Fannie Mae and Freddie Mac have raised a combined $20 billion since December to cover losses of more than $11 billion generated since the credit crisis began last year. Freddie Mac has yet to raise a planned $5.5 billion, scheduled for mid-year.
The companies have access to the Fed’s so-called Fedwire payments system allowing them to access funding if needed, said Vincent Reinhart, the Fed’s chief monetary-policy strategist from 2001 until September 2007.
Pre-2006 Mortgages
They can withstand the slump in part because most of their investments are mortgages made before 2006 when lending standards were tighter, making them less likely to default, said Eileen Fahey, a Chicago-based analyst at Fitch Ratings.
“We do not believe they are technically insolvent,” Fahey said. “People seem to lose sight of the fact that a majority of the mortgages that they are holding and are guaranteeing were originated pre-2006.”
Comments by the companies’ regulator this week that they are adequately capitalized also eased concern, said Lawrence Yun, chief economist of the National Association of Realtors in Washington. The companies have about $80 billion of regulatory capital supporting $5.2 trillion of mortgages.

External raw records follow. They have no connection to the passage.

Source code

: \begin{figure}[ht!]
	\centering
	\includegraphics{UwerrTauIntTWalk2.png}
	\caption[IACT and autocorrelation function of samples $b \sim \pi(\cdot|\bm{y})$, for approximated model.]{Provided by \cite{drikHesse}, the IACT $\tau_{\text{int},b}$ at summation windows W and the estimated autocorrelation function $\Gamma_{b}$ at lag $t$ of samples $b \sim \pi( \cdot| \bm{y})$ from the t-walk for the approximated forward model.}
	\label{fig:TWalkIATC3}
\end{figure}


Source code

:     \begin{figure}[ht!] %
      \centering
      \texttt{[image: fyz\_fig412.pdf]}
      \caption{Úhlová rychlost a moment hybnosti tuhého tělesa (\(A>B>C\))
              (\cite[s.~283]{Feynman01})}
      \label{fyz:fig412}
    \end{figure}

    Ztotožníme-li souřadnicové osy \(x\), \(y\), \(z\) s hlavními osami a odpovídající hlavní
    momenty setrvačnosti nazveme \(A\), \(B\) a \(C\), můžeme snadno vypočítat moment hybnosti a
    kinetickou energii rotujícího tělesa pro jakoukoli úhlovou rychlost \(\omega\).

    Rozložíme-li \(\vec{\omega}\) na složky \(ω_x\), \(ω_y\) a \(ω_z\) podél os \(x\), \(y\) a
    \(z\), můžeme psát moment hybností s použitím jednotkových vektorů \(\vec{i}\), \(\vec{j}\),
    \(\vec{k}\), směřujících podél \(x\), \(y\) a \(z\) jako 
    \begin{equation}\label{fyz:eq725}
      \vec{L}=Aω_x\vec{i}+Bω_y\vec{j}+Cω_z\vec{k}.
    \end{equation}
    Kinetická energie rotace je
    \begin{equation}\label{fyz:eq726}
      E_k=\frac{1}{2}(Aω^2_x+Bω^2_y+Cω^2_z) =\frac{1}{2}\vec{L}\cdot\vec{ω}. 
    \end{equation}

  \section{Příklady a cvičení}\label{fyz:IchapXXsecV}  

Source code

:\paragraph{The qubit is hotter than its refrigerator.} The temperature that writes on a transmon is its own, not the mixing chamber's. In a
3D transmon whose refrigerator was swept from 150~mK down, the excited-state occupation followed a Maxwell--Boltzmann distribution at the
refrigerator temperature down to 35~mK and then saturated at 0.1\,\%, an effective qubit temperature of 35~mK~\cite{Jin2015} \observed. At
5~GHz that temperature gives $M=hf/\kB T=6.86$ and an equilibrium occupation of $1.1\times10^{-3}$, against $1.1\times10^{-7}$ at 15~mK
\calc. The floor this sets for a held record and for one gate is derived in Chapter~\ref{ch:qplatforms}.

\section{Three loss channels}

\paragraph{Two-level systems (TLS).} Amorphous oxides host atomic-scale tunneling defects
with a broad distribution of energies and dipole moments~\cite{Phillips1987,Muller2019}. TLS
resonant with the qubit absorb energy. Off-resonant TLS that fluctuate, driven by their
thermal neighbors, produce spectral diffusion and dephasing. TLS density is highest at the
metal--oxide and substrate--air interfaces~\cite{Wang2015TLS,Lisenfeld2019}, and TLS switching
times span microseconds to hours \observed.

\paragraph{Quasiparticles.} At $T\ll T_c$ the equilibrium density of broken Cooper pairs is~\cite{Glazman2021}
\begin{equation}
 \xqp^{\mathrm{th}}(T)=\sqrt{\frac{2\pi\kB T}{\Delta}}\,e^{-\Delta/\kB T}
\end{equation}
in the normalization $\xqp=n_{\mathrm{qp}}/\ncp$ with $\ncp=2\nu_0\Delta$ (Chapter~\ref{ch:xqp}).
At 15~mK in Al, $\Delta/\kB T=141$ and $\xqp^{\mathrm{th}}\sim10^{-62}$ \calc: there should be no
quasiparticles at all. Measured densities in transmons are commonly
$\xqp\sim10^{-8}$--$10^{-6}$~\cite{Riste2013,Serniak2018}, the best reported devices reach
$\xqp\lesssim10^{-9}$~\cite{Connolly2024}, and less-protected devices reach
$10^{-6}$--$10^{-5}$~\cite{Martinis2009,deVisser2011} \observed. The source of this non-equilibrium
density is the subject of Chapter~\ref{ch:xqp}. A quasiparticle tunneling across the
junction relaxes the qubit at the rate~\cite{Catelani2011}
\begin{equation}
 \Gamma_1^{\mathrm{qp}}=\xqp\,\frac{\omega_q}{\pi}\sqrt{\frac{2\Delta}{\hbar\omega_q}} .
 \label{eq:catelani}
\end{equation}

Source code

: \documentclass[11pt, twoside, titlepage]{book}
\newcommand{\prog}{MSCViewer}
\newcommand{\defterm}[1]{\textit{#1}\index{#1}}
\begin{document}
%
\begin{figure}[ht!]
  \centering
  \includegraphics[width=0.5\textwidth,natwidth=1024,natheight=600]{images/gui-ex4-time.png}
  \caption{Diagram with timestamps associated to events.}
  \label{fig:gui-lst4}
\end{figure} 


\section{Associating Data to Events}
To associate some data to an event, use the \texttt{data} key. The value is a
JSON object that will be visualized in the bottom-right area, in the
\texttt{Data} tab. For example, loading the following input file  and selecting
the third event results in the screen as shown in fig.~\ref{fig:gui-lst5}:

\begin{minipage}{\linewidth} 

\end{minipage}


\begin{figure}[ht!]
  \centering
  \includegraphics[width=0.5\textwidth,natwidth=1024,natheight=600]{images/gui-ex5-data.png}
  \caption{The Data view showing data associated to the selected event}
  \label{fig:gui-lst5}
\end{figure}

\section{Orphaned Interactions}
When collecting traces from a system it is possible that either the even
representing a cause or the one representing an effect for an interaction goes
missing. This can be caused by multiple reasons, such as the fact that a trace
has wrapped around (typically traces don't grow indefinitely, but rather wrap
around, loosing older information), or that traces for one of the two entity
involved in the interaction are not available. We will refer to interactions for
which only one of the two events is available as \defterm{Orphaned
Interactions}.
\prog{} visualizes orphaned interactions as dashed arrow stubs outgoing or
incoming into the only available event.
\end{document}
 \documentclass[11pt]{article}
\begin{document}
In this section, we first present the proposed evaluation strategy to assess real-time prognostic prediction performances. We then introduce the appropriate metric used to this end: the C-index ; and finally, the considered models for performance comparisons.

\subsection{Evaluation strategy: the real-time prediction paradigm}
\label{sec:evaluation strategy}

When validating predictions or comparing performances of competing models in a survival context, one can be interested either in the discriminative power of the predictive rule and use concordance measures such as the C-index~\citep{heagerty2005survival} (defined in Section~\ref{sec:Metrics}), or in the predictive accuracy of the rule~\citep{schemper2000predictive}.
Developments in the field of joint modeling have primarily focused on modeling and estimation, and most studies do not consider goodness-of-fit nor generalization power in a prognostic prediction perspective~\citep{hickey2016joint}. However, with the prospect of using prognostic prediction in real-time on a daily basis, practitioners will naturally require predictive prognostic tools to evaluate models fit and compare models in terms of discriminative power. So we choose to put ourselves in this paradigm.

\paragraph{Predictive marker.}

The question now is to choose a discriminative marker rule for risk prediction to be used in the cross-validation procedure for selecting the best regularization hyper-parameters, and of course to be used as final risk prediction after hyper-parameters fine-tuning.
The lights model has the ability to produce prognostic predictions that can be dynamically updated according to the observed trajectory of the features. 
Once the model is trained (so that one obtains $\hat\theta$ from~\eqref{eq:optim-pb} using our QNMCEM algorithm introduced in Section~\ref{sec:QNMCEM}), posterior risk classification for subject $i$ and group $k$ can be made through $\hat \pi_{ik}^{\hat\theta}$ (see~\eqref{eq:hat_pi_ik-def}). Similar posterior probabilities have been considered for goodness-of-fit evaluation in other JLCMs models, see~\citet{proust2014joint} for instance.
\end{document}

“Just given the size of the two companies, surely the government would not stand aside” and let them fail, Yun said.
Record Yield
Fannie Mae sold $3 billion of two-year notes yesterday to yield 74 basis points more than Treasuries. A basis point is 0.01 percentage point. That’s the widest spread since Fannie Mae first sold two-year notes in 2000 and triple what it paid in June 2006.
The price of credit-default swaps, contracts used to speculate on the creditworthiness of Fannie Mae and Freddie Mac, doubled in the past two months to more than 80 basis points for the senior debt, according to London-based CMA Datavision.
The median credit-default swap on debt rated Aaa by Moody’s was 26 as of basis points as of July 8, data from the credit rating firm’s strategy group show. It was 76 basis points for debt rated A2.
Credit-default swaps are financial instruments based on bonds and loans that are used to speculate on a company’s ability to repay debt. They pay the buyer face value in exchange for the underlying securities or the cash equivalent should a borrower fail to adhere to its debt agreements. A basis point on a contract protecting $10 million of debt from default for five years is equivalent to $1,000 a year.